Hi Friends, It's been a while since I was on here. I have been reading and trying to do some catching up. It breaks my heart to know that so there are so many new posters on here.
Life is good. My girls are doing well. My job is going well, my students continue to make me smile daily. My dad had surgery recently because of prostate cancer, but it turned out very well. The surgeon was able to get it all.
I am at a place in my life that four years ago, I never thought I would achieve. I can remember when my H walked out on me I thought it was the end of the world. I fought and did so many things wrong to make my marriage work. Could I have done anything differently to save my marriage? Possibly, but I finally dropped the rope and started living for the present and the future.
I dated a man this summer that was a true gentleman to me. He was a prime example of GAL. He had an XW who once she learned that he moved on and was happy in a new relationship decided she had to have him back. She continuouly called him, cried, and texted him wanting to know what I had that she didn't have.
It definitely created problems in our relationship. I had enough drama of my own in the past to last me a liftetime...lol. He did not like my independence because he was used to needy women. We broke up and they got back together. This "time" they were madly in love and were going to be remarried. Sadly though, it seems their honeymoon ended before they had a chance to be remarried. He texted me yesterday telling me it didn't work out with them and he was glad I was happy with the new man in my life. He also threw in there if things didn't work out with new man and myself, he was around. Really????

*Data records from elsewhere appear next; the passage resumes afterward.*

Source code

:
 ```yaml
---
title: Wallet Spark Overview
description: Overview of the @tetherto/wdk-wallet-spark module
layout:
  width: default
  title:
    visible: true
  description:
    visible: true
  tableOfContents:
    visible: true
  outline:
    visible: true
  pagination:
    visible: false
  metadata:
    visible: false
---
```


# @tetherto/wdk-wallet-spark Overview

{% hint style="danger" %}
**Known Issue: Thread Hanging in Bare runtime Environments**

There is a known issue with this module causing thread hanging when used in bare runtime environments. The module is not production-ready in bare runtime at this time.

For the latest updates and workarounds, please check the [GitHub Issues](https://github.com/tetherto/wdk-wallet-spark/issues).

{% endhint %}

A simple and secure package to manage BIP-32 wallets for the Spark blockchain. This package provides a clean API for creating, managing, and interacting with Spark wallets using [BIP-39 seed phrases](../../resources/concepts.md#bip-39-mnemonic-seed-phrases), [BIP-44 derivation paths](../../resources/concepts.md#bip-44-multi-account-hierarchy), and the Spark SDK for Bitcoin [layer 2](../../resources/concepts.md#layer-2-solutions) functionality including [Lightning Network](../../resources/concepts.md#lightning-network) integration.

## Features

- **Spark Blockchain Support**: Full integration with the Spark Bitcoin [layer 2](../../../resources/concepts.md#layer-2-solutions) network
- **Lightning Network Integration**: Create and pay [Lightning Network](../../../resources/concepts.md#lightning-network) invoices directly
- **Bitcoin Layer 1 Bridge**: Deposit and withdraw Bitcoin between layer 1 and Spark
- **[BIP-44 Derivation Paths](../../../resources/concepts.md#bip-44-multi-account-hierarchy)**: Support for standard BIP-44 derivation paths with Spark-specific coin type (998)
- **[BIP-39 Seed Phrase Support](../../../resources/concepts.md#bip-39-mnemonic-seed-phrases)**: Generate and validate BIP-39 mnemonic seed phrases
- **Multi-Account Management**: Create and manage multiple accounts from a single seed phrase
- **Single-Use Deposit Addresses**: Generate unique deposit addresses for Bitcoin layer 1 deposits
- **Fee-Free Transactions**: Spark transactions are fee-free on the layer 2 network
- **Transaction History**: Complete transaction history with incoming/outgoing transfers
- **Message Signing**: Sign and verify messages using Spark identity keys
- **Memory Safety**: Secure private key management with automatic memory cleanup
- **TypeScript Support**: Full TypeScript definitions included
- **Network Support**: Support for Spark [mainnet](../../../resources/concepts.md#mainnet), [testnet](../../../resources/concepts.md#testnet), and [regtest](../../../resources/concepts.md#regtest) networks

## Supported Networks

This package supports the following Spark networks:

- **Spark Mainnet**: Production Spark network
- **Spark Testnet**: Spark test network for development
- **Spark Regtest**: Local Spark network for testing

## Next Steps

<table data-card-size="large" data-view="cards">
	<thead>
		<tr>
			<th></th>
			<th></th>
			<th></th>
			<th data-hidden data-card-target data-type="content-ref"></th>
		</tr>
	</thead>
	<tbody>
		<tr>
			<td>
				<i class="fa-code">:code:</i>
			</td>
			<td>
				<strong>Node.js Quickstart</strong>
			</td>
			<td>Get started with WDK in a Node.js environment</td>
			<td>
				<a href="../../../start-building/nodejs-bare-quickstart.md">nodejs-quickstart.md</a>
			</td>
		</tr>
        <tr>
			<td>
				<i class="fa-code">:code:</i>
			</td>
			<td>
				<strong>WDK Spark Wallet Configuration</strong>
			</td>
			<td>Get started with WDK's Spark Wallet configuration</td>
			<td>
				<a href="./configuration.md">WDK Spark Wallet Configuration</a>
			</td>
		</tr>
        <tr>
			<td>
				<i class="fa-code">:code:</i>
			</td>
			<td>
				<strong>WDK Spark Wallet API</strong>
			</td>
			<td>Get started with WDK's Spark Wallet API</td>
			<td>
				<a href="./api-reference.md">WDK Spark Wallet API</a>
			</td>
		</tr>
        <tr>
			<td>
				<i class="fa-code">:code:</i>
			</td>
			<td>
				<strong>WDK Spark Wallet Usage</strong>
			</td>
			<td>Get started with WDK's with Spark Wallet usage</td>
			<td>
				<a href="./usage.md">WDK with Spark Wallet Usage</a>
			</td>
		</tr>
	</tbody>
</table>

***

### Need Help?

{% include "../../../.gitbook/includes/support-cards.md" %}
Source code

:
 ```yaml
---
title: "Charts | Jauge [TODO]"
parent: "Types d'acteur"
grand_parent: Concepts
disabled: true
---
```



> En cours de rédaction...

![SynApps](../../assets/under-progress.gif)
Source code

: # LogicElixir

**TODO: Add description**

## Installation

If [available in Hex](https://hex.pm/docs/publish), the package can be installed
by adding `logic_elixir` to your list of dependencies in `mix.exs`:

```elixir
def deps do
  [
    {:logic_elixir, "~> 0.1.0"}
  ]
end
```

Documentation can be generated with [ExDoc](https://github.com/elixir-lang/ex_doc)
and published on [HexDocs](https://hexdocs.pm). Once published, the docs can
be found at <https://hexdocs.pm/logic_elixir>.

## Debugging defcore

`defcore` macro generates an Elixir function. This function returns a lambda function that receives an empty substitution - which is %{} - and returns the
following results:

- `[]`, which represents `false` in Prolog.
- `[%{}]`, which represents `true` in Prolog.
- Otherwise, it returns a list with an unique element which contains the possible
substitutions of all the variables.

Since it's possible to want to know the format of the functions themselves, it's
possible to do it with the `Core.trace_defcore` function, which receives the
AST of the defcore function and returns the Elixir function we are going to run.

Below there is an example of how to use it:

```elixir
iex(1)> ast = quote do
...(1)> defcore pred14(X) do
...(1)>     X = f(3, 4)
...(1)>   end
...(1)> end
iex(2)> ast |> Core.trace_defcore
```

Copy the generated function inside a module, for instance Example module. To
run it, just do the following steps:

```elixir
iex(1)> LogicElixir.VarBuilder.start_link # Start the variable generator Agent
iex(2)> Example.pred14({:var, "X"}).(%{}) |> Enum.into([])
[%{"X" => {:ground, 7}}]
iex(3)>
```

A couple of months ago I reconnected on FB with a man I knew in college, and we started dating. He is everything I could ask for. He is intelligent, kind, and loving. He admires my independence. I am happier with him than I have been in a long time. Time will tell, but I think he's a keeper.
Oh by the way, XH is still with OW. So much for the fog lifting and them only lasting 6 months. LOL I am at the point that this no longer bothers me. Yes, it bothers that they broke up two families, but I no longer desire to be with him.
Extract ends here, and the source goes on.